While Day takes morphine to deal with the pain and has undergone more than 60 surgeries, Kessler opted for a much more radical approach. About four years ago, he underwent deep-brain stimulation.

Deep-brain stimulation is a surgical procedure that involves implanting a pacemaker into the brain. The device sends electrical impulses to different parts of the brain to help alleviate symptoms of movement disorders such as dystonia. Doctors say it's effective.

"It helps the muscles relax and, overall, there are dramatic improvements," said Dr. Ron Alterman, professor of neurosurgery at Mount Sinai School of Medicine in New York City.

Kessler said his symptoms are almost all gone, and he's able to play with his children, ages 6 and 3.

Deep-brain stimulation is FDA-approved for use in people with primary dystonia who are 7 and older. Primary dystonia is believed to be hereditary, with symptoms generally showing up in childhood and spread to different parts of the body.
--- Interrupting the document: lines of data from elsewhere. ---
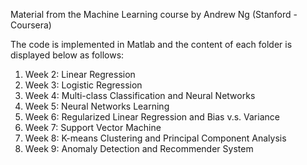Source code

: Material from the Machine Learning course by Andrew Ng (Stanford - Coursera)

The code is implemented in Matlab and the content of each folder is displayed below as follows:

1. Week 2: Linear Regression
2. Week 3: Logistic Regression
3. Week 4: Multi-class Classification and Neural Networks
4. Week 5: Neural Networks Learning
5. Week 6: Regularized Linear Regression and Bias v.s. Variance
6. Week 7: Support Vector Machine
7. Week 8: K-means Clustering and Principal Component Analysis
8. Week 9: Anomaly Detection and Recommender System
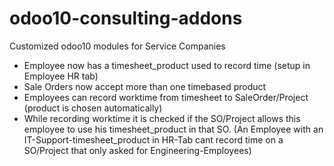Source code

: # odoo10-consulting-addons
Customized odoo10 modules for Service Companies

- Employee now has a timesheet_product used to record time (setup in Employee HR tab)
- Sale Orders now accept more than one timebased product
- Employees can record worktime from timesheet to SaleOrder/Project (product is chosen automatically)
- While recording worktime it is checked if the SO/Project allows this employee to use his timesheet_product in that SO.
(An Employee with an IT-Support-timesheet_product in HR-Tab cant record time on a SO/Project that only asked for Engineering-Employees)
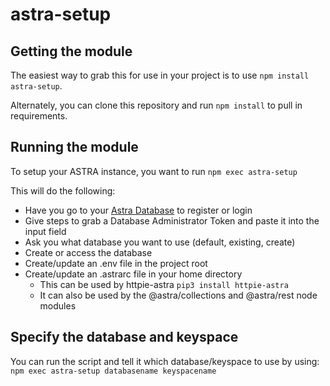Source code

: # astra-setup

## Getting the module
The easiest way to grab this for use in your project is to use `npm install astra-setup`.

Alternately, you can clone this repository and run `npm install` to pull in requirements.

## Running the module
To setup your ASTRA instance, you want to run `npm exec astra-setup`

This will do the following:
* Have you go to your [Astra Database](https://datastx.io/workshops) to register or login
* Give steps to grab a Database Administrator Token and paste it into the input field
* Ask you what database you want to use (default, existing, create)
* Create or access the database
* Create/update an .env file in the project root
* Create/update an .astrarc file in your home directory
  * This can be used by httpie-astra `pip3 install httpie-astra`
  * It can also be used by the @astra/collections and @astra/rest node modules

## Specify the database and keyspace
You can run the script and tell it which database/keyspace to use by using:
`npm exec astra-setup databasename keyspacename`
Primary dystonias do not respond to other treatments.

Adult-onset dystonia tends to be more localized, and is about 10 times more common than the generalized form seen in children.

"It begins in a particular area and tends to stay there and not spread," Rush University's Comella said. "It can happen in the neck, eyes and sometimes the vocal chords."

Comella said focal dystonias are much more prevalent, with cervical dystonia being among the most common.

"The neck is always turning and spasming," she said.

"Writer's cramp" is also a common focal dystonia.

Experts say there's no known cause for adult-onset dystonia but suspect there is a genetic component.

"In most people, there's a genetic susceptibility and then another trigger that causes it," Comella said.

Other than deep-brain stimulation, there are few effective options for treating symptoms of dystonia. Botox is one of them.

"With focal dystonia, botox injections can be used to release muscles," Alterman of Mount Sinai said. "It's used commonly for cervical dystonia or writer's cramp."

There are no FDA-approved oral medications for dystonia but doctors sometimes prescribe things such as anticholinergics, benzodiazepines and Baclofen, which may help alleviate spasms.

"In adults, these medications cause too many side effects and are usually not well-tolerated," Comella said.

Because the condition can be so disabling and there are so few options for treatment, experts and advocates hope for a lot more research.

"Our hope is we get a better understanding of what causes it and how to treat it," Kessler of the dystonia foundation said.

Comella said, "Research is sadly lacking, and there needs to be more attention paid to this disorder because it's more common than we think."